**Exercise details**
Without the pictures, retype each line below exactly as it stands.

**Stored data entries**
"""

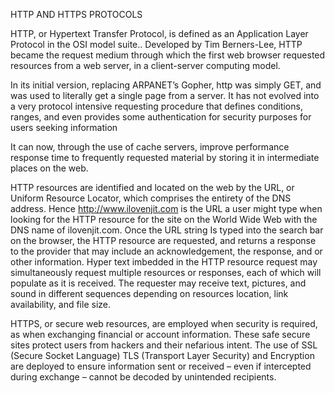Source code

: HTTP AND HTTPS PROTOCOLS

HTTP, or Hypertext Transfer Protocol, is defined as an Application Layer Protocol in the OSI model suite.. Developed by Tim Berners-Lee, HTTP became the request medium through which the first web browser requested resources from a web server, in a client-server computing model.

In its initial version, replacing ARPANET’s Gopher, http was simply GET, and was used to literally get a single page from a server.  It has not evolved into a very protocol intensive requesting procedure that defines conditions, ranges, and even provides some authentication for security purposes for users seeking information

It can now, through the use of cache servers, improve performance response time to frequently requested material by storing it in intermediate places on the web. 

HTTP resources are identified and located on the web by the URL, or Uniform Resource Locator, which comprises the entirety of the DNS address.  Hence http://www.ilovenjit.com is the URL a user might type when looking for the HTTP resource for the site on the World Wide Web with the DNS name of ilovenjit.com.  Once the URL string Is typed into the search bar on the browser, the HTTP resource are requested, and returns a response to the provider that may include an acknowledgement, the response, and or other information.  Hyper text imbedded in the HTTP resource request may simultaneously request multiple resources or responses, each of which will populate as it is received.  The requester may receive text, pictures, and sound in different sequences depending on resources location, link availability, and file size. 

HTTPS, or secure web resources, are employed when security is required, as when exchanging financial or account information.  These safe secure sites protect users from hackers and their nefarious intent.  The use of SSL (Secure Socket Language) TLS (Transport Layer Security) and Encryption are deployed to ensure information sent or received – even if intercepted during exchange – cannot be decoded by unintended recipients. 
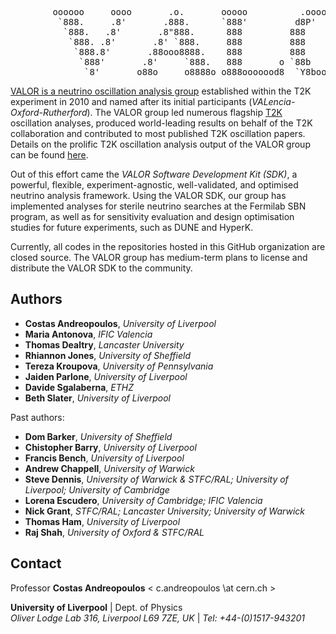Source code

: <pre>
        oooooo     oooo       .o.       ooooo          .oooooo.   ooooooooo.         
         `888.     .8'       .888.      `888'         d8P'  `Y8b  `888   `Y88.       
          `888.   .8'       .8"888.      888         888      888  888   .d88'       
           `888. .8'       .8' `888.     888         888      888  888ooo88P'        
            `888.8'       .88ooo8888.    888         888      888  888`88b.          
             `888'       .8'     `888.   888       o `88b    d88'  888  `88b.        
              `8'       o88o     o8888o o888ooooood8  `Y8bood8P'  o888o  o888o     
</pre>

[VALOR is a neutrino oscillation analysis group](https://valor.pp.rl.ac.uk) 
established within the T2K experiment in 2010 and named after its initial participants (*VALencia-Oxford-Rutherford*). 
The VALOR group led numerous flagship [T2K](https://t2k-experiment.org/) oscillation analyses, 
produced world-leading results on behalf of the T2K collaboration and contributed to most published T2K oscillation papers. 
Details on the prolific T2K oscillation analysis output of the VALOR group can be found [here](https://hep.ph.liv.ac.uk/~costasa/valor/#results_t2k).

Out of this effort came the *VALOR Software Development Kit (SDK)*, 
a powerful, flexible, experiment-agnostic, well-validated, and optimised neutrino analysis framework. 
Using the VALOR SDK, our group has implemented analyses for sterile neutrino searches at the Fermilab SBN program,
as well as for sensitivity evaluation and design optimisation studies for future experiments, such as DUNE and HyperK.

Currently, all codes in the repositories hosted in this GitHub organization are closed source.
The VALOR group has medium-term plans to license and distribute the VALOR SDK to the community.

## Authors

* **Costas Andreopoulos**, *University of Liverpool*
* **Maria Antonova**, *IFIC Valencia*
* **Thomas Dealtry**, *Lancaster University*
* **Rhiannon Jones**, *University of Sheffield*
* **Tereza Kroupova**, *University of Pennsylvania*
* **Jaiden Parlone**, *University of Liverpool*
* **Davide Sgalaberna**, *ETHZ*
* **Beth Slater**, *University of Liverpool*

Past authors:

* **Dom Barker**, *University of Sheffield*
* **Chistopher Barry**, *University of Liverpool*
* **Francis Bench**, *University of Liverpool*
* **Andrew Chappell**, *University of Warwick*
* **Steve Dennis**, *University of Warwick & STFC/RAL; University of Liverpool; University of Cambridge*
* **Lorena Escudero**, *University of Cambridge; IFIC Valencia*
* **Nick Grant**, *STFC/RAL; Lancaster University; University of Warwick*
* **Thomas Ham**, *University of Liverpool*
* **Raj Shah**, *University of Oxford & STFC/RAL*

## Contact

Professor **Costas Andreopoulos** < c.andreopoulos \at cern.ch >
 
**University of Liverpool** | Dept. of Physics <br>
*Oliver Lodge Lab 316, Liverpool L69 7ZE, UK* | *Tel: +44-(0)1517-943201* <br>


<!--

**Here are some ideas to get you started:**

🙋‍♀️ A short introduction - what is your organization all about?
🌈 Contribution guidelines - how can the community get involved?
👩‍💻 Useful resources - where can the community find your docs? Is there anything else the community should know?
🍿 Fun facts - what does your team eat for breakfast?
🧙 Remember, you can do mighty things with the power of [Markdown](https://docs.github.com/github/writing-on-github/getting-started-with-writing-and-formatting-on-github/basic-writing-and-formatting-syntax)
-->
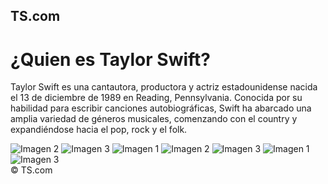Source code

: <!DOCTYPE html>
<html lang="es">
<head>
    <meta charset="UTF-8">
    <meta name="viewport" content="width=device-width, initial-scale=1.0">
    <title>TS.com</title>

</head>
<body>

<section>
    <h1>TS.com</h1>
    

</section>


<nav>
    

</nav>

<div>
    <h1>¿Quien es Taylor Swift?</h1>
    <p id="descripcion">Taylor Swift es una cantautora, productora y actriz estadounidense nacida el 13 de diciembre de 1989 en Reading, 
        Pennsylvania. Conocida por su habilidad para escribir canciones autobiográficas, Swift ha abarcado una amplia variedad de géneros musicales, 
        comenzando con el country y expandiéndose hacia el pop, rock y el folk.
</div>


<div class="carousel-container">
        <div class="carousel-slide">
            <img src="T1.jpg" alt="Imagen 2">
            <img src="T2.jpg" alt="Imagen 3">
            <img src="T3.jpg" alt="Imagen 1">
            <img src="T4.jpg" alt="Imagen 2">
            <img src="T5.jpg" alt="Imagen 3">
            <img src="T6.jpg" alt="Imagen 1">
            <img src="T7.jpg" alt="Imagen 3">
        </div>
    </div>

</div>

<footer>
    &copy; TS.com
</footer>

</body>
</html>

"""

**Solution for this task**
Source code

: HTTP AND HTTPS PROTOCOLS

HTTP, or Hypertext Transfer Protocol, is defined as an Application Layer Protocol in the OSI model suite.. Developed by Tim Berners-Lee, HTTP became the request medium through which the first web browser requested resources from a web server, in a client-server computing model.

In its initial version, replacing ARPANET’s Gopher, http was simply GET, and was used to literally get a single page from a server.  It has not evolved into a very protocol intensive requesting procedure that defines conditions, ranges, and even provides some authentication for security purposes for users seeking information

It can now, through the use of cache servers, improve performance response time to frequently requested material by storing it in intermediate places on the web. 

HTTP resources are identified and located on the web by the URL, or Uniform Resource Locator, which comprises the entirety of the DNS address.  Hence http://www.ilovenjit.com is the URL a user might type when looking for the HTTP resource for the site on the World Wide Web with the DNS name of ilovenjit.com.  Once the URL string Is typed into the search bar on the browser, the HTTP resource are requested, and returns a response to the provider that may include an acknowledgement, the response, and or other information.  Hyper text imbedded in the HTTP resource request may simultaneously request multiple resources or responses, each of which will populate as it is received.  The requester may receive text, pictures, and sound in different sequences depending on resources location, link availability, and file size. 

HTTPS, or secure web resources, are employed when security is required, as when exchanging financial or account information.  These safe secure sites protect users from hackers and their nefarious intent.  The use of SSL (Secure Socket Language) TLS (Transport Layer Security) and Encryption are deployed to ensure information sent or received – even if intercepted during exchange – cannot be decoded by unintended recipients. 
Source code

: <pre>
        oooooo     oooo       .o.       ooooo          .oooooo.   ooooooooo.         
         `888.     .8'       .888.      `888'         d8P'  `Y8b  `888   `Y88.       
          `888.   .8'       .8"888.      888         888      888  888   .d88'       
           `888. .8'       .8' `888.     888         888      888  888ooo88P'        
            `888.8'       .88ooo8888.    888         888      888  888`88b.          
             `888'       .8'     `888.   888       o `88b    d88'  888  `88b.        
              `8'       o88o     o8888o o888ooooood8  `Y8bood8P'  o888o  o888o     
</pre>

[VALOR is a neutrino oscillation analysis group](https://valor.pp.rl.ac.uk) 
established within the T2K experiment in 2010 and named after its initial participants (*VALencia-Oxford-Rutherford*). 
The VALOR group led numerous flagship [T2K](https://t2k-experiment.org/) oscillation analyses, 
produced world-leading results on behalf of the T2K collaboration and contributed to most published T2K oscillation papers. 
Details on the prolific T2K oscillation analysis output of the VALOR group can be found [here](https://hep.ph.liv.ac.uk/~costasa/valor/#results_t2k).

Out of this effort came the *VALOR Software Development Kit (SDK)*, 
a powerful, flexible, experiment-agnostic, well-validated, and optimised neutrino analysis framework. 
Using the VALOR SDK, our group has implemented analyses for sterile neutrino searches at the Fermilab SBN program,
as well as for sensitivity evaluation and design optimisation studies for future experiments, such as DUNE and HyperK.

Currently, all codes in the repositories hosted in this GitHub organization are closed source.
The VALOR group has medium-term plans to license and distribute the VALOR SDK to the community.

## Authors

* **Costas Andreopoulos**, *University of Liverpool*
* **Maria Antonova**, *IFIC Valencia*
* **Thomas Dealtry**, *Lancaster University*
* **Rhiannon Jones**, *University of Sheffield*
* **Tereza Kroupova**, *University of Pennsylvania*
* **Jaiden Parlone**, *University of Liverpool*
* **Davide Sgalaberna**, *ETHZ*
* **Beth Slater**, *University of Liverpool*

Past authors:

* **Dom Barker**, *University of Sheffield*
* **Chistopher Barry**, *University of Liverpool*
* **Francis Bench**, *University of Liverpool*
* **Andrew Chappell**, *University of Warwick*
* **Steve Dennis**, *University of Warwick & STFC/RAL; University of Liverpool; University of Cambridge*
* **Lorena Escudero**, *University of Cambridge; IFIC Valencia*
* **Nick Grant**, *STFC/RAL; Lancaster University; University of Warwick*
* **Thomas Ham**, *University of Liverpool*
* **Raj Shah**, *University of Oxford & STFC/RAL*

## Contact

Professor **Costas Andreopoulos** < c.andreopoulos \at cern.ch >
 
**University of Liverpool** | Dept. of Physics <br>
*Oliver Lodge Lab 316, Liverpool L69 7ZE, UK* | *Tel: +44-(0)1517-943201* <br>


<!--

**Here are some ideas to get you started:**

🙋‍♀️ A short introduction - what is your organization all about?
🌈 Contribution guidelines - how can the community get involved?
👩‍💻 Useful resources - where can the community find your docs? Is there anything else the community should know?
🍿 Fun facts - what does your team eat for breakfast?
🧙 Remember, you can do mighty things with the power of [Markdown](https://docs.github.com/github/writing-on-github/getting-started-with-writing-and-formatting-on-github/basic-writing-and-formatting-syntax)
-->
Source code

: <!DOCTYPE html>
<html lang="es">
<head>
    <meta charset="UTF-8">
    <meta name="viewport" content="width=device-width, initial-scale=1.0">
    <title>TS.com</title>

</head>
<body>

<section>
    <h1>TS.com</h1>
    

</section>


<nav>
    

</nav>

<div>
    <h1>¿Quien es Taylor Swift?</h1>
    <p id="descripcion">Taylor Swift es una cantautora, productora y actriz estadounidense nacida el 13 de diciembre de 1989 en Reading, 
        Pennsylvania. Conocida por su habilidad para escribir canciones autobiográficas, Swift ha abarcado una amplia variedad de géneros musicales, 
        comenzando con el country y expandiéndose hacia el pop, rock y el folk.
</div>


<div class="carousel-container">
        <div class="carousel-slide">
            <img src="T1.jpg" alt="Imagen 2">
            <img src="T2.jpg" alt="Imagen 3">
            <img src="T3.jpg" alt="Imagen 1">
            <img src="T4.jpg" alt="Imagen 2">
            <img src="T5.jpg" alt="Imagen 3">
            <img src="T6.jpg" alt="Imagen 1">
            <img src="T7.jpg" alt="Imagen 3">
        </div>
    </div>

</div>

<footer>
    &copy; TS.com
</footer>

</body>
</html>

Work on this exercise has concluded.